Your answer must be an exact copy of the lines below, from the first through the one with "into your code", with no pictures.
Exercise inputs below:
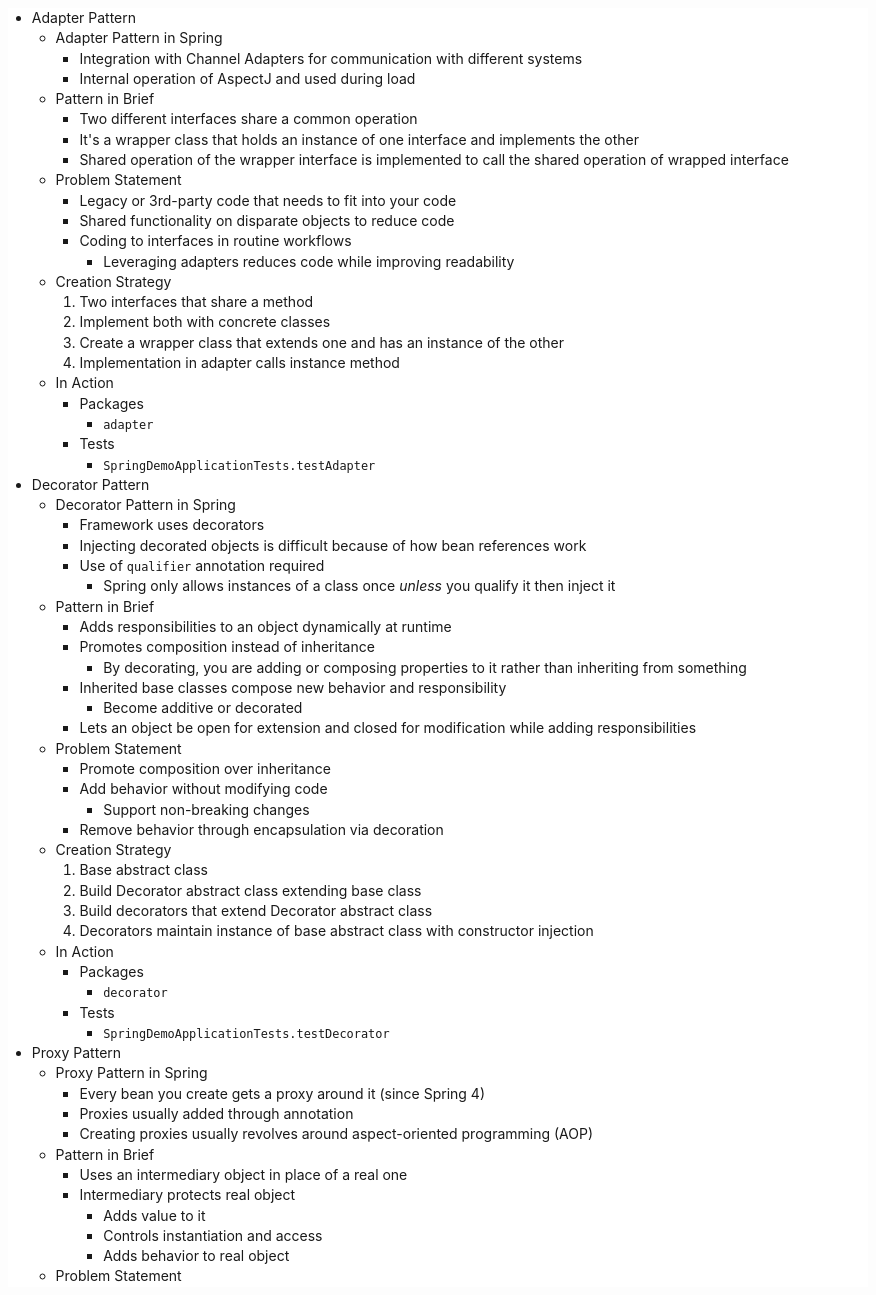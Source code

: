 * Adapter Pattern
  * Adapter Pattern in Spring
    * Integration with Channel Adapters for communication with different systems
    * Internal operation of AspectJ and used during load
  * Pattern in Brief
    * Two different interfaces share a common operation
    * It's a wrapper class that holds an instance of one interface and implements the other
    * Shared operation of the wrapper interface is implemented to call the shared operation of wrapped interface
  * Problem Statement
    * Legacy or 3rd-party code that needs to fit into your code
    * Shared functionality on disparate objects to reduce code
    * Coding to interfaces in routine workflows
      * Leveraging adapters reduces code while improving readability
  * Creation Strategy
    1. Two interfaces that share a method
    2. Implement both with concrete classes
    3. Create a wrapper class that extends one and has an instance of the other
    4. Implementation in adapter calls instance method
  * In Action
    * Packages
      * `adapter`
    * Tests
      * `SpringDemoApplicationTests.testAdapter`
* Decorator Pattern
  * Decorator Pattern in Spring
    * Framework uses decorators
    * Injecting decorated objects is difficult because of how bean references work
    * Use of `qualifier` annotation required
      * Spring only allows instances of a class once _unless_ you qualify it then inject it
  * Pattern in Brief
    * Adds responsibilities to an object dynamically at runtime
    * Promotes composition instead of inheritance
      * By decorating, you are adding or composing properties to it rather than inheriting from something
    * Inherited base classes compose new behavior and responsibility
      * Become additive or decorated
    * Lets an object be open for extension and closed for modification while adding responsibilities
  * Problem Statement
    * Promote composition over inheritance
    * Add behavior without modifying code
      * Support non-breaking changes
    * Remove behavior through encapsulation via decoration
  * Creation Strategy
    1. Base abstract class
    2. Build Decorator abstract class extending base class
    3. Build decorators that extend Decorator abstract class
    4. Decorators maintain instance of base abstract class with constructor injection
  * In Action
    * Packages
      * `decorator`
    * Tests
      * `SpringDemoApplicationTests.testDecorator`
* Proxy Pattern
  * Proxy Pattern in Spring
    * Every bean you create gets a proxy around it (since Spring 4)
    * Proxies usually added through annotation
    * Creating proxies usually revolves around aspect-oriented programming (AOP)
  * Pattern in Brief
    * Uses an intermediary object in place of a real one
    * Intermediary protects real object
      * Adds value to it
      * Controls instantiation and access
      * Adds behavior to real object
  * Problem Statement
End of Exercise inputs.
#### Your solution
Source code

: * Adapter Pattern
  * Adapter Pattern in Spring
    * Integration with Channel Adapters for communication with different systems
    * Internal operation of AspectJ and used during load
  * Pattern in Brief
    * Two different interfaces share a common operation
    * It's a wrapper class that holds an instance of one interface and implements the other
    * Shared operation of the wrapper interface is implemented to call the shared operation of wrapped interface
  * Problem Statement
    * Legacy or 3rd-party code that needs to fit into your code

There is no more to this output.